Love Island USA is no longer just a show people watch while yelling at their televisions. Its producers have turned the audience into a recurring input system, and they say the companion app has now passed 10 million unique users.
The figure, given by the show’s producers to Wired, helps explain why the app has become a central part of the Peacock dating competition. Viewers use it to vote on cast pairings, possible returns for eliminated contestants and, at the end, the couple that wins the season’s $100,000 prize. Earlier in the current season, couples with the fewest “favorite couple” votes were put at risk of being removed from the villa.

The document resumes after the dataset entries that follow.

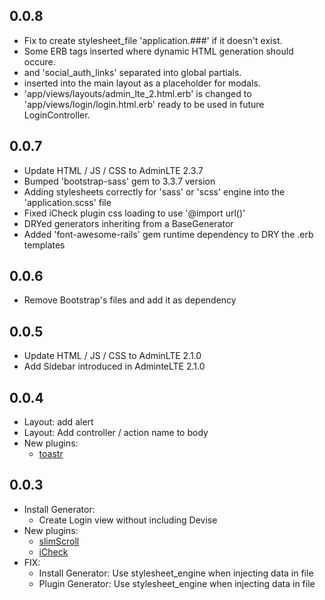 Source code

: ## 0.0.8
- Fix to create stylesheet_file 'application.###' if it doesn't exist.
- Some ERB tags inserted where dynamic HTML generation should occure.
- <head> and 'social_auth_links' separated into global partials.
- <div id="modal-window"></div> inserted into the main layout as a placeholder for modals.
- 'app/views/layouts/admin_lte_2.html.erb' is changed to 'app/views/login/login.html.erb' ready to be used in future 
LoginController.

## 0.0.7 
- Update HTML / JS / CSS to AdminLTE 2.3.7
- Bumped 'bootstrap-sass' gem to 3.3.7 version
- Adding stylesheets correctly for 'sass' or 'scss' engine into the 'application.scss' file
- Fixed iCheck plugin css loading to use '@import url()'
- DRYed generators inheriting from a BaseGenerator
- Added 'font-awesome-rails' gem runtime dependency to DRY the .erb templates

## 0.0.6
- Remove Bootstrap's files and add it as dependency

## 0.0.5
- Update HTML / JS / CSS to AdminLTE 2.1.0
- Add Sidebar introduced in AdminteLTE 2.1.0

## 0.0.4
- Layout: add alert
- Layout: Add controller / action name to body
- New plugins:
  - [toastr](https://github.com/CodeSeven/toastr)

## 0.0.3
- Install Generator:
  - Create Login view without including Devise
- New plugins:
  - [slimScroll](https://github.com/rochal/jQuery-slimScroll)
  - [iCheck](https://github.com/fronteed/iCheck)
- FIX:
  - Install Generator: Use stylesheet_engine when injecting data in file
  - Plugin Generator: Use stylesheet_engine when injecting data in file

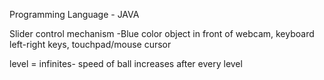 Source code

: Programming Language - JAVA

Slider control mechanism -Blue color object in front of webcam, keyboard left-right keys, touchpad/mouse cursor

level = infinites- speed of ball increases after every level
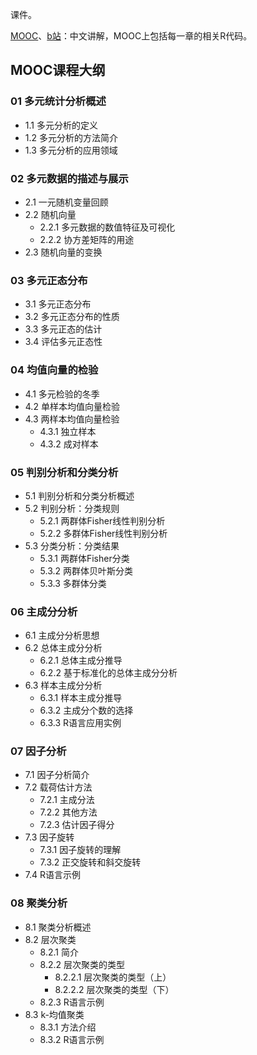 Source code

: 课件。

[MOOC](https://www.icourse163.org/course/XMU-1206305809)、[b站](https://www.bilibili.com/video/BV1v7411E7PB)：中文讲解，MOOC上包括每一章的相关R代码。

## MOOC课程大纲
### 01  多元统计分析概述
- 1.1 多元分析的定义
- 1.2 多元分析的方法简介
- 1.3 多元分析的应用领域

### 02  多元数据的描述与展示

- 2.1 一元随机变量回顾
- 2.2 随机向量
  - 2.2.1 多元数据的数值特征及可视化
  - 2.2.2 协方差矩阵的用途
- 2.3 随机向量的变换

### 03  多元正态分布

- 3.1 多元正态分布
- 3.2 多元正态分布的性质
- 3.3 多元正态的估计
- 3.4 评估多元正态性

### 04  均值向量的检验

- 4.1 多元检验的冬季
- 4.2 单样本均值向量检验
- 4.3 两样本均值向量检验
  - 4.3.1 独立样本
  - 4.3.2 成对样本

### 05  判别分析和分类分析

- 5.1 判别分析和分类分析概述
- 5.2 判别分析：分类规则
  - 5.2.1 两群体Fisher线性判别分析
  - 5.2.2 多群体Fisher线性判别分析
- 5.3 分类分析：分类结果
  - 5.3.1 两群体Fisher分类
  - 5.3.2 两群体贝叶斯分类
  - 5.3.3 多群体分类

### 06  主成分分析

- 6.1 主成分分析思想
- 6.2 总体主成分分析
  - 6.2.1 总体主成分推导
  - 6.2.2 基于标准化的总体主成分分析
- 6.3 样本主成分分析
  - 6.3.1 样本主成分推导
  - 6.3.2 主成分个数的选择
  - 6.3.3 R语言应用实例

### 07  因子分析

- 7.1 因子分析简介
- 7.2 载荷估计方法
  - 7.2.1 主成分法
  - 7.2.2 其他方法
  - 7.2.3 估计因子得分
- 7.3 因子旋转
  - 7.3.1 因子旋转的理解
  - 7.3.2 正交旋转和斜交旋转
- 7.4 R语言示例

### 08  聚类分析

- 8.1 聚类分析概述
- 8.2 层次聚类
  - 8.2.1 简介
  - 8.2.2 层次聚类的类型
    - 8.2.2.1 层次聚类的类型（上）
    - 8.2.2.2 层次聚类的类型（下）
  - 8.2.3 R语言示例
- 8.3 k-均值聚类
  - 8.3.1 方法介绍
  - 8.3.2 R语言示例
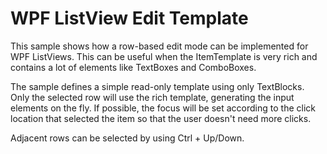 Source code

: # WPF ListView Edit Template

This sample shows how a row-based edit mode can be implemented for WPF ListViews. This can be useful when the ItemTemplate is very rich and contains a lot of elements like TextBoxes and ComboBoxes.

The sample defines a simple read-only template using only TextBlocks. Only the selected row will use the rich template, generating the input elements on the fly. If possible, the focus will be set according to the click location that selected the item so that the user doesn't need more clicks.

Adjacent rows can be selected by using Ctrl + Up/Down.
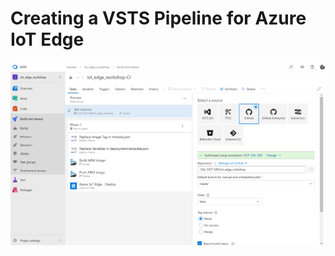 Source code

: # Creating a VSTS Pipeline for Azure IoT Edge


![VSTS Pipeline Get Sources](pics/vsts_pipeline_get_sources.PNG "VSTS Pipeline Get Sources")

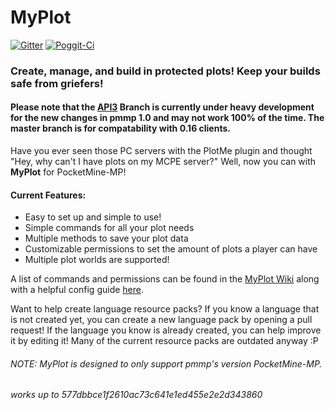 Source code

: # MyPlot
[![Gitter](https://badges.gitter.im/jasonwynn10/MyPlot.svg)](https://gitter.im/jasonwynn10/MyPlot?utm_source=badge&utm_medium=badge&utm_campaign=pr-badge)
[![Poggit-Ci](https://poggit.pmmp.io/ci.shield/jasonwynn10/MyPlot/MyPlot)](https://poggit.pmmp.io/ci/jasonwynn10/MyPlot/MyPlot)
### **Create, manage, and build in protected plots! Keep your builds safe from griefers!**

#### Please note that the [API3](https://github.com/jasonwynn10/MyPlot/tree/API3) Branch is currently under heavy development for the new changes in pmmp 1.0 and may not work 100% of the time. The master branch is for compatability with 0.16 clients.

Have you ever seen those PC servers with the PlotMe plugin and thought "Hey, why can't I have plots on my MCPE server?" Well, now you can with **MyPlot** for PocketMine-MP! 
#### Current Features:
 - Easy to set up and simple to use!
 - Simple commands for all your plot needs
 - Multiple methods to save your plot data
 - Customizable permissions to set the amount of plots a player can have
 - Multiple plot worlds are supported!

A list of commands and permissions can be found in the [MyPlot Wiki](http://jasonwynn10.github.io/MyPlot/cmdsandperms) along with a helpful config guide [here](http://jasonwynn10.github.io/MyPlot/configurations).

Want to help create language resource packs? If you know a language that is not created yet, you can create a new language pack by opening a pull request! If the language you know is already created, you can help improve it by editing it! Many of the current resource packs are outdated anyway :P

###### *NOTE:* MyPlot is designed to only support pmmp's version PocketMine-MP.
###### works up to 577dbbce1f2610ac73c641e1ed455e2e2d343860
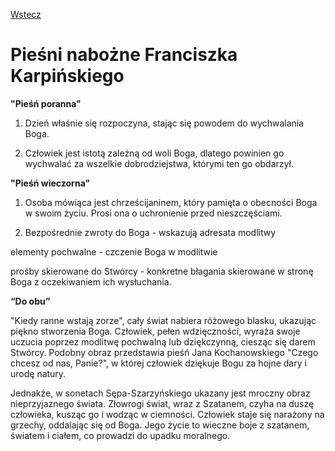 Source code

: [Wstecz](../polski.md)

# Pieśni nabożne Franciszka Karpińskiego

**"Pieśń poranna"**

1. Dzień właśnie się rozpoczyna, stając się powodem do wychwalania Boga.

2. Człowiek jest istotą zależną od woli Boga, dlatego powinien go wychwalać za wszelkie dobrodziejstwa, którymi ten go obdarzył.

**"Pieśń wieczorna"**

1. Osoba mówiąca jest chrześcijaninem, który pamięta o obecności Boga w swoim życiu. Prosi ona o uchronienie przed nieszczęściami.

2. Bezpośrednie zwroty do Boga - wskazują adresata modlitwy

elementy pochwalne - czczenie Boga w modlitwie

prośby skierowane do Stwórcy - konkretne błagania skierowane w stronę Boga z oczekiwaniem ich wysłuchania.

**“Do obu”**

"Kiedy ranne wstają zorze", cały świat nabiera różowego blasku, ukazując piękno stworzenia Boga. Człowiek, pełen wdzięczności, wyraża swoje uczucia poprzez modlitwę pochwalną lub dziękczynną, ciesząc się darem Stwórcy. Podobny obraz przedstawia pieśń Jana Kochanowskiego "Czego chcesz od nas, Panie?", w której człowiek dziękuje Bogu za hojne dary i urodę natury.

Jednakże, w sonetach Sępa-Szarzyńskiego ukazany jest mroczny obraz nieprzyjaznego świata. Złowrogi świat, wraz z Szatanem, czyha na duszę człowieka, kusząc go i wodząc w ciemności. Człowiek staje się narażony na grzechy, oddalając się od Boga. Jego życie to wieczne boje z szatanem, światem i ciałem, co prowadzi do upadku moralnego.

The app’s main job is voting, but it is also built like a reality-TV engagement trap: short videos, photos, polls and links to buy show merchandise. That is not subtle, and it does not need to be. The product exists to keep fans close enough to the show that they can react within the narrow voting windows.
Those windows are tight. Executive producer Bernie Schaeffer told Wired that the show airs five times a week and voting is open for only a few hours. He said the production can be revealing and filming the results with the cast within hours of viewers casting ballots. In practice, the app is part audience meter and part story machinery.
The app is now part of the format
Fan votes happen about five times during a season, according to Wired. Producers enter each season with a plan for those voting moments, Schaeffer said, but adjust as villa drama develops and as fans react on social media.
That is a useful distinction. Social platforms show producers what the loudest and most organized viewers are saying. App votes give the show a cleaner, if still self-selected, count from people who may not be posting theories, memes or campaign threads all day. Schaeffer told Wired that the voting pool includes millions of people across the country and gives producers a broad sample of the show’s U.S. audience.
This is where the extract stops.